Index with a generic connector
Index with a generic connector
This is for:
DeveloperThe Coveo Platform provides two generic connectors that may be used to index website content, namely the Sitemap and Web connectors.
The goals of this article are:
-
To present the Sitemap and Web connector characteristics and features. This information will help you determine the optimal indexing strategy for your use case.
-
To guide you in creating your Coveo organization source(s), once your indexing strategy has been determined.
Note
Though they represent different concepts, the terms source and connector are often used interchangeably in Coveo terminology. |
Sitemap and Web connector comparison table
Consider the characteristics of the Sitemap and Web connectors in the table below when deciding how to index your Adobe Experience Manager content. Green check marks in the table below indicate advantages of the given connector over the other connector.
Criteria | Sitemap connector | Web connector |
---|---|---|
Prerequisites |
An existing sitemap or a new, Coveo-specific sitemap. Learn about AEM out-of-the-box sitemaps starting with AEM 6.5.9. |
None. |
Content coverage
(Ability to index all content from AEM. Ease of scoping the AEM content to be indexed.) |
Covers all content.
DAM is supported if sitemap includes links to assets.
Content can be filtered using inclusion/exclusion rules. |
Covers all content.
DAM is supported if assets are linked to parent web pages.
Content can be filtered using inclusion/exclusion rules. |
Indexing speed |
Faster than with Web connector since the Sitemap connector simply fetches the web pages listed in the sitemap file. |
Slower than with the Sitemap connector because the Web connector has to discover content, reading a web page to find links to other pages. |
Metadata
(What kind of metadata can you index?) |
Using a Web scraping configuration
Enabling the indexing of the web page <meta> tag
Enabling the indexing of JSON-LD <script> tags in your web pages
Indexing standard sitemap metadata (for example,
|
Using a Web scraping configuration
Indexing of the web page <meta> tag
Enabling the indexing of JSON-LD <script> tags in your web pages |
Partial update support
(Can the connector index only what has changed in the source since the last indexing operation? Is this indexing triggered manually or can it be scheduled?) |
Manual and scheduled refresh is supported, provided the target sitemap file defines the optional
The maximum refresh schedule frequency is every 5 minutes.
|
Refresh isn’t supported. Only rescans (either manual or scheduled) and rebuilds are available. |
The Coveo Sitemap connector is the ideal choice for Adobe Experience Manager content, not only from an indexing performance perspective but also because of the many metadata indexing options it provides. The Coveo Web connector should only be considered as a fallback solution.
Adobe Experience Manager metadata indexing options
Depending on the way your Adobe Experience Manager website metadata is organized, one of the options below (or a combination thereof) will fulfill your needs. The options are presented in order of performance.
Adding Coveo metadata tags directly in your sitemap file
By default, when using the Sitemap connector, Coveo doesn’t index the content of the <meta>
tags in the <head>
of the web pages.
This operation is costly resource-wise and may therefore impact the indexing performance.
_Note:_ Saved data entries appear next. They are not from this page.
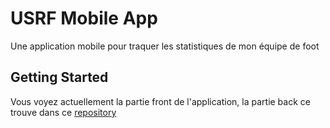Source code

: # USRF Mobile App

Une application mobile pour traquer les statistiques de mon équipe de foot

## Getting Started

Vous voyez actuellement la partie front de l'application, la partie back ce trouve dans ce [repository](https://github.com/CasahDev/USRF-Backend)
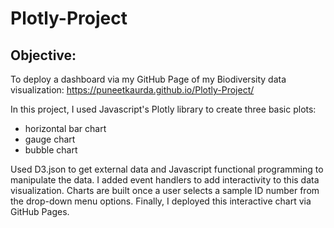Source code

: # Plotly-Project
## Objective:
To deploy a dashboard via my GitHub Page of my Biodiversity data visualization: https://puneetkaurda.github.io/Plotly-Project/

In this project, I used Javascript's Plotly library to create three basic plots: 

- horizontal bar chart
- gauge chart
- bubble chart

Used D3.json to get external data and Javascript functional programming to manipulate the data. I added event handlers to add interactivity to this data visualization. Charts are built once a user selects a sample ID number from the drop-down menu options. Finally, I deployed this interactive chart via GitHub Pages.

 
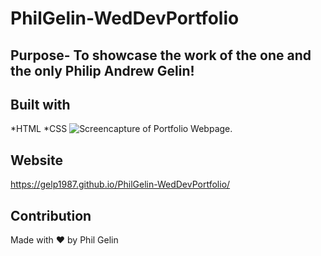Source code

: # PhilGelin-WedDevPortfolio

## Purpose- To showcase the work of the one and the only Philip Andrew Gelin!

## Built with 
*HTML
*CSS
    ![Screencapture of Portfolio Webpage.](assets/Portfolio.gif)

## Website
https://gelp1987.github.io/PhilGelin-WedDevPortfolio/

## Contribution
Made with ❤️ by Phil Gelin
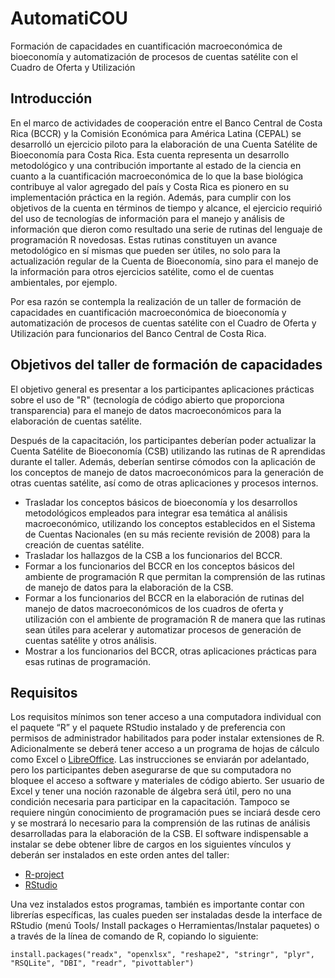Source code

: # AutomatiCOU

Formación de capacidades en cuantificación macroeconómica de bioeconomía y automatización de procesos de cuentas satélite con el Cuadro de Oferta y Utilización

## Introducción

En el marco de actividades de cooperación entre el Banco Central de Costa Rica (BCCR) y la Comisión Económica para América Latina (CEPAL) se desarrolló un ejercicio piloto para la elaboración de una Cuenta Satélite de Bioeconomía para Costa Rica. Esta cuenta representa un desarrollo metodológico y una contribución importante al estado de la ciencia en cuanto a la cuantificación macroeconómica de lo que la base biológica contribuye al valor agregado del país y Costa Rica es pionero en su implementación práctica en la región. Además, para cumplir con los objetivos de la cuenta en términos de tiempo y alcance, el ejercicio requirió del uso de tecnologías de información para el manejo y análisis de información que dieron como resultado una serie de rutinas del lenguaje de programación R novedosas.  Estas rutinas constituyen un avance metodológico en sí mismas que pueden ser útiles, no solo para la actualización regular de la Cuenta de Bioeconomía, sino para el manejo de la información para otros ejercicios satélite, como el de cuentas ambientales, por ejemplo. 

Por esa razón se contempla la realización de un taller de formación de capacidades en cuantificación macroeconómica de bioeconomía y automatización de procesos de cuentas satélite con el Cuadro de Oferta y Utilización para funcionarios del Banco Central de Costa Rica.

## Objetivos del taller de formación de capacidades

El objetivo general es presentar a los participantes aplicaciones prácticas sobre el uso de "R" (tecnología de código abierto que proporciona transparencia) para el manejo de datos macroeconómicos para la elaboración de cuentas satélite.

Después de la capacitación, los participantes deberían poder actualizar la Cuenta Satélite de Bioeconomía (CSB) utilizando las rutinas de R aprendidas durante el taller. Además, deberían sentirse cómodos con la aplicación de los conceptos de manejo de datos macroeconómicos para la generación de otras cuentas satélite, así como de otras aplicaciones y procesos internos.

- Trasladar los conceptos básicos de bioeconomía y los desarrollos metodológicos empleados para integrar esa temática al análisis macroeconómico, utilizando los conceptos establecidos en el Sistema de Cuentas Nacionales (en su más reciente revisión de 2008) para la creación de cuentas satélite.
- Trasladar los hallazgos de la CSB a los funcionarios del BCCR.
- Formar a los funcionarios del BCCR en los conceptos básicos del ambiente de programación R que permitan la comprensión de las rutinas de manejo de datos para la elaboración de la CSB.
- Formar a los funcionarios del BCCR en la elaboración de rutinas del manejo de datos macroeconómicos de los cuadros de oferta y utilización con el ambiente de programación R de manera que las rutinas sean útiles para acelerar y automatizar procesos de generación de cuentas satélite y otros análisis.
- Mostrar a los funcionarios del BCCR, otras aplicaciones prácticas para esas rutinas de programación.

## Requisitos

Los requisitos mínimos son tener acceso a una computadora individual con el paquete “R” y el paquete RStudio instalado y de preferencia con permisos de administrador habilitados para poder instalar extensiones de R. Adicionalmente se deberá tener acceso a un programa de hojas de cálculo como Excel o [LibreOffice](https://www.libreoffice.org/download/download/). Las instrucciones se enviarán por adelantado, pero los participantes deben asegurarse de que su computadora no bloquee el acceso a software y materiales de código abierto. Ser usuario de Excel y tener una noción razonable de álgebra será útil, pero no una condición necesaria para participar en la capacitación. Tampoco se requiere ningún conocimiento de programación pues se inciará desde cero y se mostrará lo necesario para la comprensión de las rutinas de análisis desarrolladas para la elaboración de la CSB. El software indispensable a instalar se debe obtener libre de cargos en los siguientes vínculos y deberán ser instalados en este orden antes del taller:

- [R-project](https://cran.microsoft.com/) 
- [RStudio](https://www.rstudio.com/products/rstudio/)

Una vez instalados estos programas, también es importante contar con librerías específicas, las cuales pueden ser instaladas desde la interface de RStudio (menú Tools/ Install packages o Herramientas/Instalar paquetes) o a través de la línea de comando de R, copiando lo siguiente:

``
install.packages("readx", "openxlsx", "reshape2", "stringr", "plyr", "RSQLite", "DBI", "readr", "pivottabler")
``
Instead, by default, the Coveo Sitemap connector is coded to look for item metadata added directly inside the website sitemap file <url>
elements.
The connector expects this metadata to be included in a <coveo:metadata>
tag. A developer, therefore, needs to extend the Sitemap protocol, and to modify or generate the sitemap file with the necessary Coveo metadata tag structure and content (see Coveo-Specific Custom Metadata).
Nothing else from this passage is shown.